Slavery and Public History

“American history cannot be understood without slavery” (Ira Berlin, 2).

In “Coming to terms with Slavery,” Ira Berlin shows how slavery became associated with black or dark skin, and how that dark skin accrued all the negative associations of slavery. From there, justifications were manufactured or found to justify keeping a person as property through racial theories of congenital inferiority ascribed to Africans by elites who had an economic and institutional stake in maintaining a system of human bondage. And as Berlin illustrates, these elites were the ones who created, interpreted and molded a system of government to ensure their privilege and liberty while denying it to others.

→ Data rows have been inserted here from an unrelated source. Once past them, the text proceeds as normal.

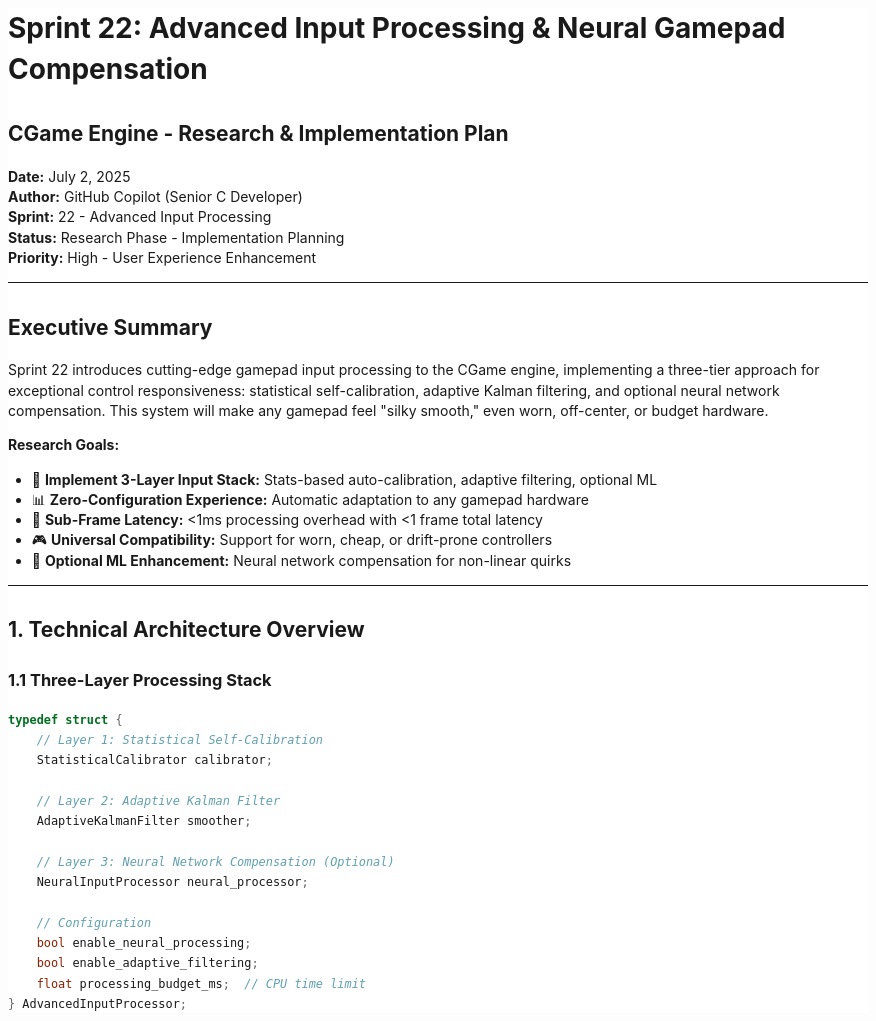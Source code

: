 # Sprint 22: Advanced Input Processing & Neural Gamepad Compensation
## CGame Engine - Research & Implementation Plan

**Date:** July 2, 2025  
**Author:** GitHub Copilot (Senior C Developer)  
**Sprint:** 22 - Advanced Input Processing  
**Status:** Research Phase - Implementation Planning  
**Priority:** High - User Experience Enhancement

---

## Executive Summary

Sprint 22 introduces cutting-edge gamepad input processing to the CGame engine, implementing a three-tier approach for exceptional control responsiveness: statistical self-calibration, adaptive Kalman filtering, and optional neural network compensation. This system will make any gamepad feel "silky smooth," even worn, off-center, or budget hardware.

**Research Goals:**
- 🎯 **Implement 3-Layer Input Stack:** Stats-based auto-calibration, adaptive filtering, optional ML
- 📊 **Zero-Configuration Experience:** Automatic adaptation to any gamepad hardware
- 🚀 **Sub-Frame Latency:** <1ms processing overhead with <1 frame total latency
- 🎮 **Universal Compatibility:** Support for worn, cheap, or drift-prone controllers
- 🧠 **Optional ML Enhancement:** Neural network compensation for non-linear quirks

---

## 1. Technical Architecture Overview

### 1.1 Three-Layer Processing Stack

```c
typedef struct {
    // Layer 1: Statistical Self-Calibration
    StatisticalCalibrator calibrator;
    
    // Layer 2: Adaptive Kalman Filter
    AdaptiveKalmanFilter smoother;
    
    // Layer 3: Neural Network Compensation (Optional)
    NeuralInputProcessor neural_processor;
    
    // Configuration
    bool enable_neural_processing;
    bool enable_adaptive_filtering;
    float processing_budget_ms;  // CPU time limit
} AdvancedInputProcessor;
```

Because slavery is an unpleasant story, an accusatory story, a shameful story, it is a difficult historical conversation for both black and white people to have. Most white people refuse to acknowledge the accrued benefits of slavery to the nation’s development. Nor do we wish to see “white privilege” in society, another legacy of slavery that associated color with a dehumanized being, because it is unsettling, an unnerving dissonance inducing state of mind that demands an apology, a plea for forgiveness and atonement. Many Americans want to believe that slavery’s affects ended on a certain date, 1863, or 1964 or 2008 for sure. They believe it is ridiculous, deceptive, even race-hustling and excuse-mongering to insist that slavery casts a shadow over the US today.

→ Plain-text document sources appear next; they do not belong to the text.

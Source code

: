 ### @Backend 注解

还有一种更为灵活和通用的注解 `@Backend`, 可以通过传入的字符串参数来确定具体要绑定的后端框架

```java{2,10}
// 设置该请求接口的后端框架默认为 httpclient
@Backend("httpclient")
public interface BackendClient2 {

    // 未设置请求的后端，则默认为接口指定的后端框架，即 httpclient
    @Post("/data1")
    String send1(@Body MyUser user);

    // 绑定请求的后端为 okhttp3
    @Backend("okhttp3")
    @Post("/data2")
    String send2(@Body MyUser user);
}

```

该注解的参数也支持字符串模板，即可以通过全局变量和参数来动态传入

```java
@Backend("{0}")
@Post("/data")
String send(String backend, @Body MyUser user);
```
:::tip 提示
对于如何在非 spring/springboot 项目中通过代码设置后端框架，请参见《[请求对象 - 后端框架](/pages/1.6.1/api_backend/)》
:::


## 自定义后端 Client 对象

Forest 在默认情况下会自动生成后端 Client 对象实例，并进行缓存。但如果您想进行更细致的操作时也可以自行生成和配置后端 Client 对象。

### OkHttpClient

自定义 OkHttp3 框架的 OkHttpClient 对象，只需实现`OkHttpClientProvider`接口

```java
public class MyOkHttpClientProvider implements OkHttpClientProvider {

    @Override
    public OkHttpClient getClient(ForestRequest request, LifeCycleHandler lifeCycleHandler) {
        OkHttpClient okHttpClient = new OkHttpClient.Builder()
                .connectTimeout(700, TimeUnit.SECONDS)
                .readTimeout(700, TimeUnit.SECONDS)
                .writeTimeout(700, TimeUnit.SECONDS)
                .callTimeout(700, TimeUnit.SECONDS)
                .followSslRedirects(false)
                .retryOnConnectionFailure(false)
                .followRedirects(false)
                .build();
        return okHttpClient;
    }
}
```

Some of us who claim European origins can declaim the injustices, including ones that predate African slavery in the Americas, bitterly attributing the misery of our ancestors to a particular people, or country, that we still hold liable today for that suffering. That “ancient history” is still alive, still influences us, still informs our worldview yet we cannot accept that slavery still has an impact today. We look at our immigrant ancestors, attributing their and subsequent generations success to their (undoubted) hard work without admitting that by not being African they automatically had an advantage over people of color. As David Blight writes in “If You Don’t Tell it Like it Was,” modern nation states have “built or imagined” a past designed to strengthen and promote the nation by emphasizing commonalties through disinheriting inconvenient truths (24-5). He goes on to say that you cannot build a better, more just world, by forgetting the past.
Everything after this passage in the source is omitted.